So first the cat gets hit by a car, which means a trip to the emergency vet in Maumelle in the wee hours and then back in the a.m. to get him to his real vet to learn just what is meant by “It costs an arm and a leg” and then to the Christmas tree place to pick out the perfect tree but wait must return home to get the tree stand and then go back at the Christmas tree place to find the perfect tree has been mistakenly sold, but the folks are nice and we get to choose another tree and they even put it in the tree stand so this year we won't be hooking it up to the window with fishing line, hurrah, so back home with tree and also garland we picked up and we arrive and see our yard with new eyes, that is, it's knee deep in leaves and there's not point in decorating the door if you can't see it for the leaves so those have to be raked first and bagged and put on the corner and only then can the garland go up, but first you have to untangle the lights and find the ones that are still good or at least part of the strand is good so you can wrap them around the garland while you're on top of a ladder in gale force winds, but you survive that and begin the indoor cleaning because you can't put up a tree and decorate the mantel when the whole house is covered in dog hair and other detritus, like a month of mail on the dining room table that hasn't been waxed or otherwise wiped off since the Mayflower landed so you get out the vacuum cleaner and the dust cloth and a basket to pile all the stuff in and finally, the room is ready to decorate so it's up to the attic to get the eight boxes of ornaments and mantel stuff and wrapping paper and it's down again, many trips, to the living room where you can finally start decorating the tree, but by then you're exhausted and it's time to get a little sleep before the Christmas bird count the next day at all the scenic minnow ponds in Lonoke and only after that can you start on the tree, which by golly has not fallen over, and about three hours later, the angel is on top, the aluminum hash pipe makes its 40th anniversary appearance on a small limb in the back, the ornaments are hanging on barely, the dog has wagged off only a few from the bottom and it's done and you're ready for the holiday, and it's going to be a good one because the cat survived but it's going to be a lean one because the cat survived. Merry Christmas, right?
Driving back from a friend's Christmas party out in the sticks near Roland last Saturday night, The Observer hit a skunk. The night was clear and chilly, but for whatever reason we had the window down on our pickup truck and an elbow jutted out the window, listening to the radio and enjoying the world. Now our granddaddy always told us to avoid the urge to swerve if anything on four legs darted out in front of us — better to lose a few karma points by killing an animal than to take the chance of crashing ourselves. But when we saw that it was a skunk toddling into the cone of our headlights, our nose screamed “Swerve, you idiot! Swerve!” We swerved, the tail end of Le Ford Peekup swinging out just enough on the rebound to scare the hell out of the driver. Even at that, we somehow managed to smush the hell out of the skunk with both our front and back wheels. Hasta La Vista, Pepe le Pew.

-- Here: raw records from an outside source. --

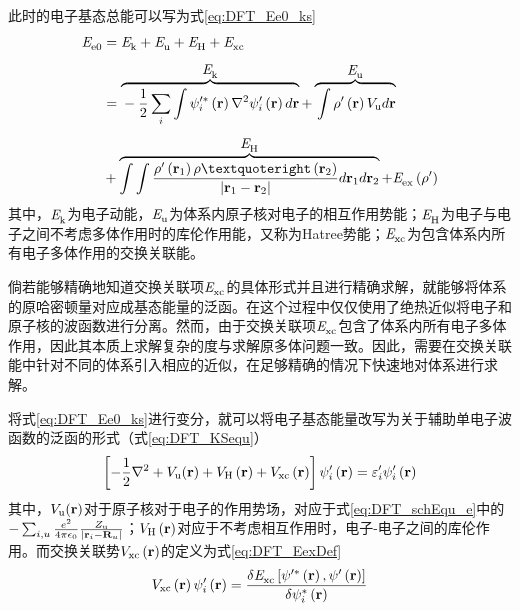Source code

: 此时的电子基态总能可以写为式\eqref{eq:DFT_Ee0_ks}\chinesecolon
\begin{equation}
    \label{eq:DFT_Ee0_ks}
    \begin{split}
        \energyVar{e0}{}&=\energyVar{k}{}+\energyVar{u}{}+\energyVar{H}{}+\energyVar{xc}{}\\[+1ex]
        &=\overbrace{\rule[0ex]{0ex}{3.2ex}-\frac{1}{2}\sum_i\int\psi'^*_i\left({\bm r}\right)\nabla^2\psi'_i\left({\bm r}\right)d{\bm r}}^{\mbox{\normalsize $\energyVar{k}{}$}} + \overbrace{\rule[0ex]{0ex}{3.2ex}\int\rho'\left({\bm r}\right)V_{\rm u}d{\bm r}}^{\mbox{\normalsize $\energyVar{u}{}$}}\\[+1ex]
        &+\overbrace{\int\int \frac{\rho'\left({\bm r}_1\right)\rho’\left({\bm r}_2\right)}{\left\lvert{\bm r}_1 - {\bm r}_2\right\rvert}d{\bm r}_1d{\bm r}_2}^{\mbox{\normalsize $\energyVar{H}{}$}}+\energyVar{ex}{}\left(\rho'\right)
    \end{split}
\end{equation}
其中，$\it E_{\rm k}^{\rm } \it$为电子动能，$\it E_{\rm u}^{\rm } \it$为体系内原子核对电子的相互作用势能；$\it E_{\rm H}^{\rm } \it$为电子与电子之间不考虑多体作用时的库伦作用能，又称为Hatree势能；$\it E_{\rm xc}^{\rm } \it$为包含体系内所有电子多体作用的交换关联能。

倘若能够精确地知道交换关联项$\it E_{\rm xc}^{\rm } \it$的具体形式并且进行精确求解，就能够将体系的原哈密顿量对应成基态能量的泛函。在这个过程中仅仅使用了绝热近似将电子和原子核的波函数进行分离。然而，由于交换关联项$\it E_{\rm xc}^{\rm } \it$包含了体系内所有电子多体作用，因此其本质上求解复杂的度与求解原多体问题一致。因此，需要在交换关联能中针对不同的体系引入相应的近似，在足够精确的情况下快速地对体系进行求解。

将式\eqref{eq:DFT_Ee0_ks}进行变分，就可以将电子基态能量改写为关于辅助单电子波函数的泛函的形式（式\eqref{eq:DFT_KSequ}）\chinesecolon
\begin{equation}
    \label{eq:DFT_KSequ}
    \left[-\frac{1}{2}\nabla^2+V_{\rm u}({\mathbf r})+V_{\rm H}\left({\mathbf r}\right)+V_{\rm xc}\left({\mathbf r}\right)\right]\psi'_i\left({\mathbf r}\right)=\varepsilon'_i\psi'_i\left({\mathbf r}\right) 
\end{equation}
其中，$V_{\rm u}({\mathbf r})$对于原子核对于电子的作用势场，对应于式\eqref{eq:DFT_schEqu_e}中的$-\sum_{i,u}\frac{e^2}{4\pi\epsilon_0}\frac{Z_{\rm u}}{\left\lvert{\mathbf r}_i - {\mathbf R}_u\right\rvert}$；$V_{\rm H}\left({\mathbf r}\right)$对应于不考虑相互作用时，电子-电子之间的库伦作用。而交换关联势$V_{\rm xc}\left({\mathbf r}\right)$的定义为式\eqref{eq:DFT_EexDef}\chinesecolon
\begin{equation}
    \label{eq:DFT_EexDef}
    V_{\rm xc}\left({\mathbf r}\right)\psi'_i\left({\mathbf r}\right)=\frac{\delta \it E_{\rm xc}^{\rm } \it\left[\psi'^*\left({\mathbf r}\right),\psi'\left({\mathbf r}\right)\right]}{\delta \psi_i^*\left({\mathbf r}\right)}
\end{equation}

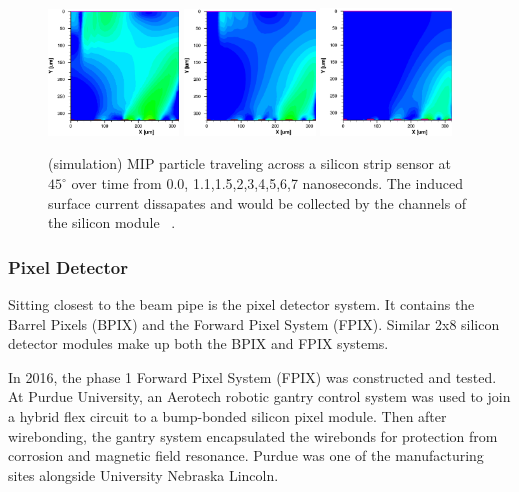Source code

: \begin{figure}[ht!b]
  \includegraphics[width=0.31\textwidth]{figures/silicon/silicon_t5.0.png}
  \includegraphics[width=0.31\textwidth]{figures/silicon/silicon_t6.0.png}
  \includegraphics[width=0.31\textwidth]{figures/silicon/silicon_t7.0.png}\\
    \caption{\label{fig:sd} (simulation) MIP particle traveling across a silicon strip sensor at $45^\circ$ over time from 0.0, 1.1,1.5,2,3,4,5,6,7 nanoseconds. The induced surface current dissapates and would be collected by the channels of the silicon module ~\cite{Eichhorn:2112017}.}
\end{figure}





\subsubsection{Pixel Detector}
\label{sec:pixeldet}
Sitting closest to the beam pipe is the pixel detector system. It contains the Barrel Pixels (BPIX) and the Forward Pixel System (FPIX).  
Similar 2x8 silicon detector modules make up both the BPIX and FPIX systems.

In 2016, the phase 1 Forward Pixel System (FPIX) was constructed and tested. At Purdue University, an Aerotech robotic gantry control system was used to join a hybrid flex circuit to a bump-bonded silicon pixel module. Then after wirebonding, the gantry system encapsulated the wirebonds for protection from corrosion and magnetic field resonance. Purdue was one of the manufacturing sites alongside University Nebraska Lincoln.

The good news is, we didn't have the horrific roll-over that we had envisioned in the split second before we swerved. The bad news is, this particular skunk had apparently just been to the local skunk bar, where he had downed a few beers, then a few shots of tequila, and maybe a couple quarts of water. What we're saying is: he was juicy.
By the time The Observer got home — all the way across town — some 20 minutes later, the tissue we'd stuffed up our schnozz had completely stopped working, and the skunk-stink had seeped into our pores. Eyes burning and stomach boiling, we parked waaaay up the street from The Observatory. Then we staggered away, praying for a good, hard rain. The skunk, we've found, is an instant karma kind of animal.